Howard's film reputation was secured in The Third Man (1949). As Major Calloway, he played the character type with which he became most associated, the slightly dry, slightly crusty, but capable British military officer. During filming in Vienna, Howard visited the fairground which was, at that time, under the jurisdiction of the Russians, where, still wearing the uniform of a British Army Major, he was promptly arrested. He was returned to the SIB after his true identity was ascertained. He also starred in The Key (1958; based on a Jan de Hartog novel) for which he received the best actor award from the British Academy of Film and Television Arts and Sons and Lovers (1960), for which he was nominated for an Academy Award for Best Actor. Another notable film was The Heart of the Matter (1953), from another Graham Greene story.

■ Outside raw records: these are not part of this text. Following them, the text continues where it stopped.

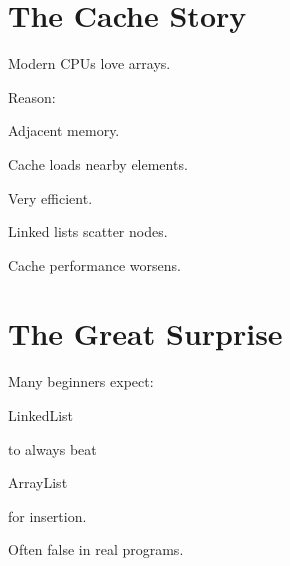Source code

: \documentclass[11pt,a4paper]{book}
\begin{document}

\section{The Cache Story}

Modern CPUs love arrays.


Reason:


Adjacent memory.


Cache loads nearby elements.


Very efficient.


Linked lists scatter nodes.


Cache performance worsens.


\section{The Great Surprise}

Many beginners expect:


LinkedList


to always beat


ArrayList


for insertion.


Often false in real programs.

\end{document}
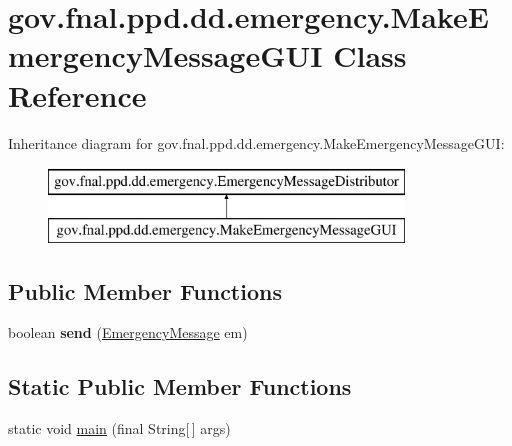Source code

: \hypertarget{classgov_1_1fnal_1_1ppd_1_1dd_1_1emergency_1_1MakeEmergencyMessageGUI}{\section{gov.\-fnal.\-ppd.\-dd.\-emergency.\-Make\-Emergency\-Message\-G\-U\-I Class Reference}
\label{classgov_1_1fnal_1_1ppd_1_1dd_1_1emergency_1_1MakeEmergencyMessageGUI}
}
Inheritance diagram for gov.\-fnal.\-ppd.\-dd.\-emergency.\-Make\-Emergency\-Message\-G\-U\-I\-:\begin{figure}[H]
\begin{center}
\leavevmode
\includegraphics[height=2.000000cm]{classgov_1_1fnal_1_1ppd_1_1dd_1_1emergency_1_1MakeEmergencyMessageGUI}
\end{center}
\end{figure}
\subsection*{Public Member Functions}
\begin{DoxyCompactItemize}
\item 
\hypertarget{classgov_1_1fnal_1_1ppd_1_1dd_1_1emergency_1_1MakeEmergencyMessageGUI_afb44cf215f0085e5a43f07e493f02f21}{boolean {\bfseries send} (\hyperlink{classgov_1_1fnal_1_1ppd_1_1dd_1_1emergency_1_1EmergencyMessage}{Emergency\-Message} em)}\label{classgov_1_1fnal_1_1ppd_1_1dd_1_1emergency_1_1MakeEmergencyMessageGUI_afb44cf215f0085e5a43f07e493f02f21}

\end{DoxyCompactItemize}
\subsection*{Static Public Member Functions}
\begin{DoxyCompactItemize}
\item 
static void \hyperlink{classgov_1_1fnal_1_1ppd_1_1dd_1_1emergency_1_1MakeEmergencyMessageGUI_a8be418fa3e7d67679f1f1d30a9bf48e1}{main} (final String\mbox{[}$\,$\mbox{]} args)
\end{DoxyCompactItemize}



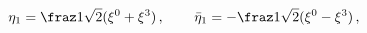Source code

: \begin{equation}
\eta_1=\fraz 1{\sqrt{2}} (\xi^0+\xi^3)\,,\phantom{+i\xi2}
{\bar\eta}_1=-\fraz 1{\sqrt{2}}(\xi^0-\xi^3)\,,
\end{equation}

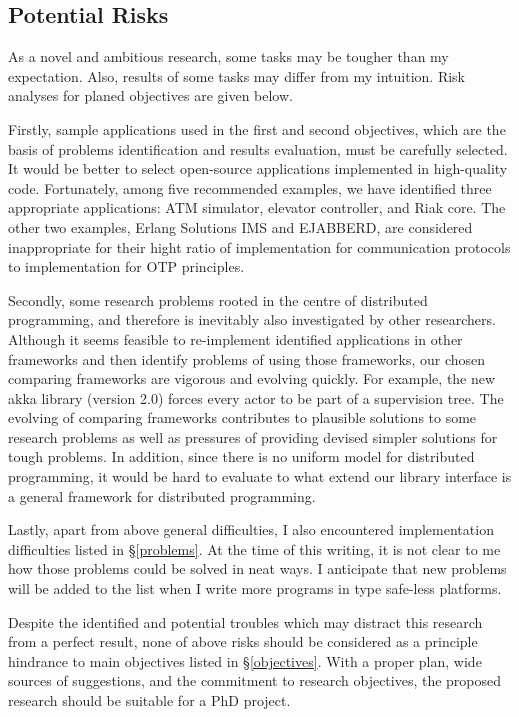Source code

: \subsection{Potential Risks}
As a novel and ambitious research, some tasks may be tougher than my expectation.  Also, results of some tasks may differ from my intuition.  Risk analyses for planed objectives are given below.

Firstly, sample applications used in the first and second objectives, which are the basis of problems identification and results evaluation, must be carefully selected.  It would be better to select open-source applications implemented in high-quality code.  Fortunately, among five recommended examples, we have identified three appropriate applications: ATM simulator, elevator controller, and Riak core.  The other two examples, Erlang Solutions IMS and EJABBERD, are considered inappropriate for their hight ratio of implementation for communication protocols to implementation for OTP principles.

Secondly, some research problems rooted in the centre of distributed programming, and therefore is inevitably also investigated by other researchers.  Although it seems feasible to re-implement identified applications in other frameworks and then identify problems of using those frameworks, our chosen comparing frameworks are vigorous and evolving quickly.  For example, the new akka library (version 2.0) forces every actor to be part of a supervision tree.  The evolving of comparing frameworks contributes to plausible solutions to some research problems as well as pressures of providing devised simpler solutions for tough problems.  In addition, since there is no uniform model for distributed programming, it would be hard to evaluate to what extend our library interface is a general framework for distributed programming.

Lastly, apart from above general difficulties, I also encountered implementation difficulties listed in \S\ref{problems}.  At the time of this writing, it is not clear to me how those problems could be solved in neat ways.  I anticipate that new problems will be added to the list when I write more programs in type safe-less platforms.

Despite the identified and potential troubles which may distract this research from a perfect result, none of above risks should be considered as a principle hindrance to main objectives listed in \S\ref{objectives}.  With a proper plan, wide sources of suggestions, and the commitment to research objectives, the proposed research should be suitable for a PhD project.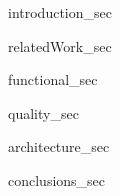 {introduction_sec}

{relatedWork_sec}

{functional_sec}

{quality_sec}

{architecture_sec}

{conclusions_sec}

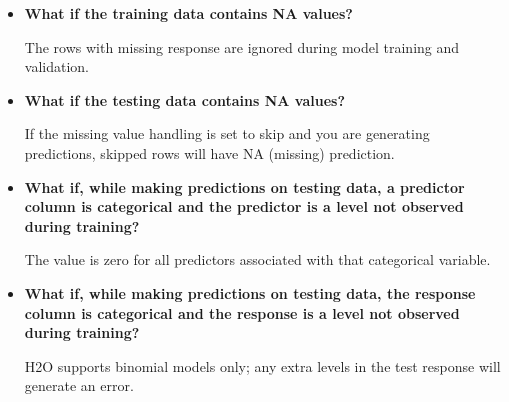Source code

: \begin{itemize}
\item \textbf{What if the training data contains NA values?}

 The rows with missing response are ignored during model training and validation.

\item \textbf{What if the testing data contains NA values?}

 If the missing value handling is set to skip and you are generating predictions, skipped rows will have NA (missing) prediction.

\item \textbf{What if, while making predictions on testing data, a predictor column is categorical and the predictor is a level not observed during training?}

 The value is zero for all predictors associated with that categorical variable.

\item \textbf{What if, while making predictions on testing data, the response column is categorical and the response is a level not observed during training?} 

H2O supports binomial models only; any extra levels in the test response will generate an error.
\end{itemize}

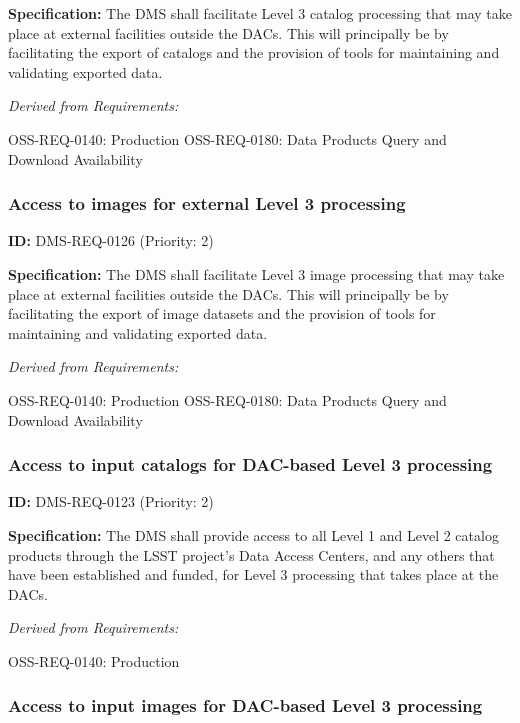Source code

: \documentclass[SE,toc,lsstdraft]{lsstdoc}
\begin{document}
\textbf{Specification: }The DMS shall facilitate Level 3 catalog processing that may take place at external facilities outside the DACs.  This will principally be by facilitating the export of catalogs and the provision of tools for maintaining and validating exported data.

\emph{Derived from Requirements:}

OSS-REQ-0140:
Production \newline
OSS-REQ-0180:
Data Products Query and Download Availability \newline

\subsubsection{Access to images for external Level 3 processing}

\label{DMS-REQ-0126}
\textbf{ID:} DMS-REQ-0126 (Priority: 2)

\textbf{Specification: }The DMS shall facilitate Level 3 image processing that may take place at external facilities outside the DACs.  This will principally be by facilitating the export of image datasets and the provision of tools for maintaining and validating exported data.

\emph{Derived from Requirements:}

OSS-REQ-0140:
Production \newline
OSS-REQ-0180:
Data Products Query and Download Availability \newline

\subsubsection{Access to input catalogs for DAC-based Level 3 processing}

\label{DMS-REQ-0123}
\textbf{ID:} DMS-REQ-0123 (Priority: 2)

\textbf{Specification: }The DMS shall provide access to all Level 1 and Level 2 catalog products through the LSST project's Data Access Centers, and any others that have been established and funded, for Level 3 processing that takes place at the DACs.

\emph{Derived from Requirements:}

OSS-REQ-0140:
Production \newline

\subsubsection{Access to input images for DAC-based Level 3 processing}
\end{document}
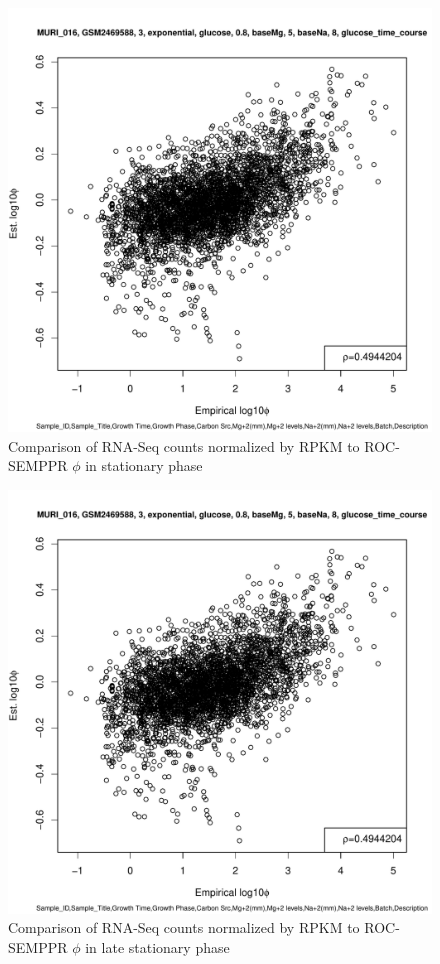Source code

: \documentclass[11pt]{labbook}
\begin{document}
\begin{figure}[H]
\centering
\includegraphics[page=7,scale=0.6]{Ecoli_REL606/GSE94117_rpkm.pdf}
\caption{Comparison of RNA-Seq counts normalized by RPKM to ROC-SEMPPR $\phi$ in stationary phase}
\end{figure}

\begin{figure}[H]
\centering
\includegraphics[page=9,scale=0.6]{Ecoli_REL606/GSE94117_rpkm.pdf}
\caption{Comparison of RNA-Seq counts normalized by RPKM to ROC-SEMPPR $\phi$ in late stationary phase}
\end{figure}
\end{document}
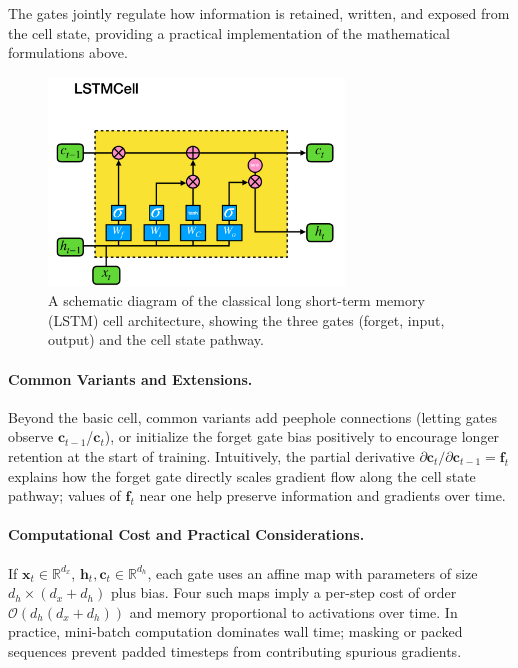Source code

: The gates jointly regulate how information is retained, written, and exposed from the cell state, providing a practical implementation of the mathematical formulations above.

\begin{figure}[tbp]
\centering
\includegraphics[width=0.7\textwidth]{logos/ClassicalLSTM_Diagram.pdf}
\caption[LSTM cell diagram]{A schematic diagram of the classical long short-term memory (LSTM) cell architecture, showing the three gates (forget, input, output) and the cell state pathway. \cite{chen2020quantumlongshorttermmemory}}
\label{fig:lstm_cell_diagram}
\end{figure}

\paragraph{Common Variants and Extensions.} Beyond the basic cell, common variants add peephole connections (letting gates observe \(\mathbf{c}_{t-1}\)/\(\mathbf{c}_t\)), or initialize the forget gate bias positively to encourage longer retention at the start of training. Intuitively, the partial derivative \(\partial \mathbf{c}_t/\partial \mathbf{c}_{t-1} = \mathbf{f}_t\) explains how the forget gate directly scales gradient flow along the cell state pathway; values of \(\mathbf{f}_t\) near one help preserve information and gradients over time.

\paragraph{Computational Cost and Practical Considerations.} If \(\mathbf{x}_t \in \mathbb{R}^{d_x}\), \(\mathbf{h}_t, \mathbf{c}_t \in \mathbb{R}^{d_h}\), each gate uses an affine map with parameters of size \(d_h\times(d_x+d_h)\) plus bias. Four such maps imply a per-step cost of order \(\mathcal{O}(d_h(d_x+d_h))\) and memory proportional to activations over time. In practice, mini-batch computation dominates wall time; masking or packed sequences prevent padded timesteps from contributing spurious gradients.

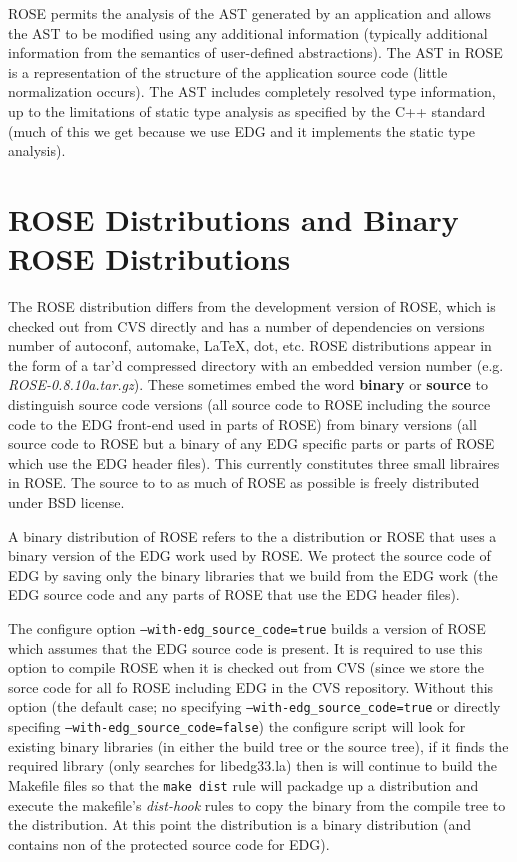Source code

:    ROSE permits the analysis of the AST generated by an application and allows the AST to
be modified using any additional information (typically additional information from the
semantics of user-defined abstractions). The AST in ROSE is a representation of the 
structure of the application source code (little normalization occurs). The AST includes
completely resolved type information, up to the limitations of static type analysis as
specified by the C++ standard (much of this we get because we use EDG and it implements
the static type analysis).


\section{ROSE Distributions and Binary ROSE Distributions}

   The ROSE distribution differs from the development version of ROSE, which
is checked out from CVS directly and has a number of dependencies on versions
number of autoconf, automake, LaTeX, dot, etc.  ROSE distributions appear in
the form of a tar'd compressed directory with an embedded version number 
(e.g. {\it ROSE-0.8.10a.tar.gz}). These sometimes embed the word {\bf binary} or {\bf source}
to distinguish source code versions (all source code to ROSE including the source code 
to the EDG front-end used in parts of ROSE) from binary versions (all source code to ROSE
but a binary of any EDG specific parts or parts of ROSE which use the EDG header files).
This currently constitutes three small libraires in ROSE.  The source to to as much of
ROSE as possible is freely distributed under BSD license.

   A binary distribution of ROSE refers to the a distribution or ROSE that uses a binary
version of the EDG work used by ROSE.  We protect the source code of EDG by saving only 
the binary libraries that we build from the EDG work (the EDG source code and any parts 
of ROSE that use the EDG header files).  

The configure option {\tt --with-edg_source_code=true} builds a version of ROSE which assumes
that the EDG source code is present. It is required to use this option to compile ROSE 
when it is checked out from CVS (since we store the sorce code for all fo ROSE including
EDG in the CVS repository.  Without this option (the default case; no specifying 
{\tt --with-edg_source_code=true} or directly specifing {\tt --with-edg_source_code=false}) the 
configure script will look for existing binary libraries (in either the build tree or the
source tree), if it finds the required library (only searches for libedg33.la) then
is will continue to build the Makefile files so that the {\tt make dist} rule will packadge up
a distribution and execute the makefile's {\it dist-hook} rules to copy the binary from the 
compile tree to the distribution.  At this point the distribution is a binary distribution
(and contains non of the protected source code for EDG).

Over time Howard shifted to being one of Britain's finest character actors. Howard's later works included such films as Mutiny on the Bounty (1962), Father Goose (1964), Morituri (1965), Von Ryan's Express (1965), The Charge of the Light Brigade (1968), Battle of Britain (1969), Ryan's Daughter (1970), Superman (1978), and Gandhi (1982). The Dawning (1988) was his final film. One of his strangest films, and one he took great delight in, was Vivian Stanshall's 1980 Sir Henry at Rawlinson End in which he played the title role.

In television, Howard began to find more substantial roles. In 1962, he played Løvborg in Hedda Gabler, her former love, with Ingrid Bergman. He won an Emmy award the following year as Disraeli in The Invincible Mr Disraeli. In the 1970s, he played an abbot in the ITV Saturday Night Theatre production of Catholics (1973). He received an Emmy nomination in 1975 for his role as Abbé Faria in a television version of The Count of Monte Cristo. The decade ended with him reunited with Celia Johnson in Staying On (1980), an adaptation of Paul Scott's postscript to his Raj Quartet novels.

The 1980s saw a revival of Howard's career as a film actor. The role of a Cheyenne Indian in Windwalker (1981) revitalized his acting. He continued with cameo roles, including Judge Broomfield in Gandhi (1982). His final films were White Mischief and The Dawning, both released in 1988.

He declined a CBE in 1982.

Howard did not abandon the theatre altogether in 1947, returning to the stage on occasion, most notably as Lopakhin in The Cherry Orchard (1954) and the captain in The Father (1964). His last appearance on the British stage was in Waltz of the Toreadors in 1974.

Throughout his film career Howard insisted that all of his contracts held a clause excusing him from work whenever a cricket Test Match was being played.